Turnia Kukuczki. Współautorzy J. Chodenko & D. Kaptur

           Jak zwykle po krótkiej wymianie zdań zdecydowaliśmy (Darek, Irek i ja), że we wtorek (10.04.2018) ruszymy w skały. Dylematem było tylko miejsce, bo w środku tygodnia wszędzie będzie pusto i przyjemnie. I tu, w pełni ujawniła się wiedza i doświadczenie Darka, który zaproponował Turnię Kukuczki w Mirowie. Wykorzystując wspomniany środek tygodnia oraz początek sezonu, kiedy to nie ma jeszcze osób szkolących się i kursantów, ruszyliśmy w wyznaczonym kierunku.

 

Rzeczywiście na całym terenie Mirowa nie było nikogo, za wyjątkiem dwóch osób i to gdzie, ….. na Turni Kukuczki (co zresztą potwierdzało atrakcyjność skały). Jako typowi wspinacze wymienili z nami kilka grzecznościowych zwrotów i nie przeszkadzając sobie wzajemnie zajęliśmy się wspinaniem. Osobiście skała bardzo mi się podobała z uwagi m. in. na długości dróg wspinaczkowych, które sięgały 20 metrów.
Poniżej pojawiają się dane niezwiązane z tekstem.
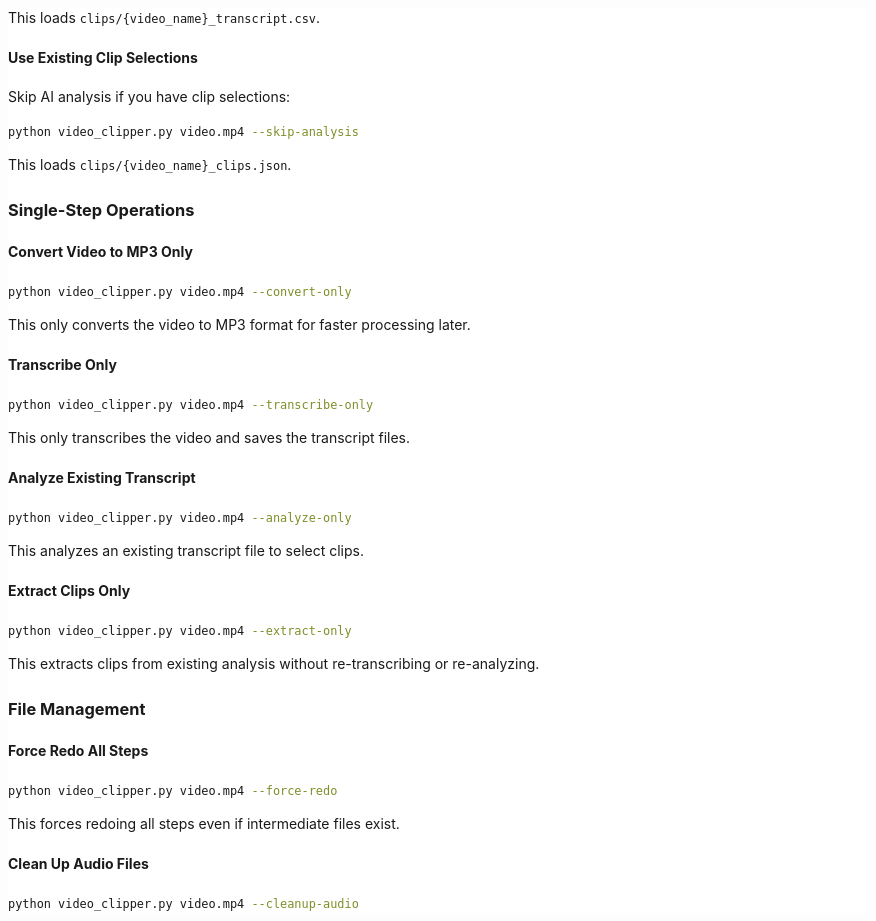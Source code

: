 This loads `clips/{video_name}_transcript.csv`.

#### Use Existing Clip Selections

Skip AI analysis if you have clip selections:

```bash
python video_clipper.py video.mp4 --skip-analysis
```

This loads `clips/{video_name}_clips.json`.

### Single-Step Operations

#### Convert Video to MP3 Only

```bash
python video_clipper.py video.mp4 --convert-only
```

This only converts the video to MP3 format for faster processing later.

#### Transcribe Only

```bash
python video_clipper.py video.mp4 --transcribe-only
```

This only transcribes the video and saves the transcript files.

#### Analyze Existing Transcript

```bash
python video_clipper.py video.mp4 --analyze-only
```

This analyzes an existing transcript file to select clips.

#### Extract Clips Only

```bash
python video_clipper.py video.mp4 --extract-only
```

This extracts clips from existing analysis without re-transcribing or re-analyzing.

### File Management

#### Force Redo All Steps

```bash
python video_clipper.py video.mp4 --force-redo
```

This forces redoing all steps even if intermediate files exist.

#### Clean Up Audio Files

```bash
python video_clipper.py video.mp4 --cleanup-audio
```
Powspinaliśmy się na drogach: „Tydzień na działce” V; „Rusałka na nafcie” VI, „Ostatnia działka” VI, „Glebogryzarka” V, i na zakończenie, tzw. dożynki, jedna z najpopularniejszych dróg kursowych – „Złota ucieczka” V.

Darek z dużym zadowoleniem trenował prawą nogę i hartował ją na stosunkowo dłuższych dystansach.

W połowie pobytu Darek zaproponował mi lekcję z tworzenia własnej asekuracji na kostkach,  heksach i taśmach, z czego zresztą bardzo chętnie skorzystałem. Po założeniu punktów asekuracyjnych Irek ruszył z „notatnikiem” i wystawiał oceny każdemu pieczołowicie założonemu punktowi. Muszę przyznać, że dla mnie, jako nowicjusza, w tej materii całkowicie zmieniła się optyka trudności drogi. Zwłaszcza w sytuacji, gdy stojąc w nie zawsze wygodnej pozycji, jedną ręką trzeba się trzymać, a drugą (i tylko jedną) manipulować przy doborze sprzętu i osadzaniu, a do tego wszystkiego nie ufałem w 100% założonym przez siebie zabezpieczeniom. Light’owa, 20 metrowa droga o trudności IV nabrała zupełnie nowego wymiaru. Na pocieszenie Dowiedziałem się od Darka, że nie odstaję w moich zachowaniach od tłumu i po założeniu kilkuset punktów będzie to szło dużo sprawniej.

Wyjazd jak najbardziej był udany, bo i towarzystwo dopisało i pogoda, a budząca się wiosenna przyroda dodawała uroku. Ja odtrąbiłem sobie początek sezonu wspinaczkowego w 2018 roku.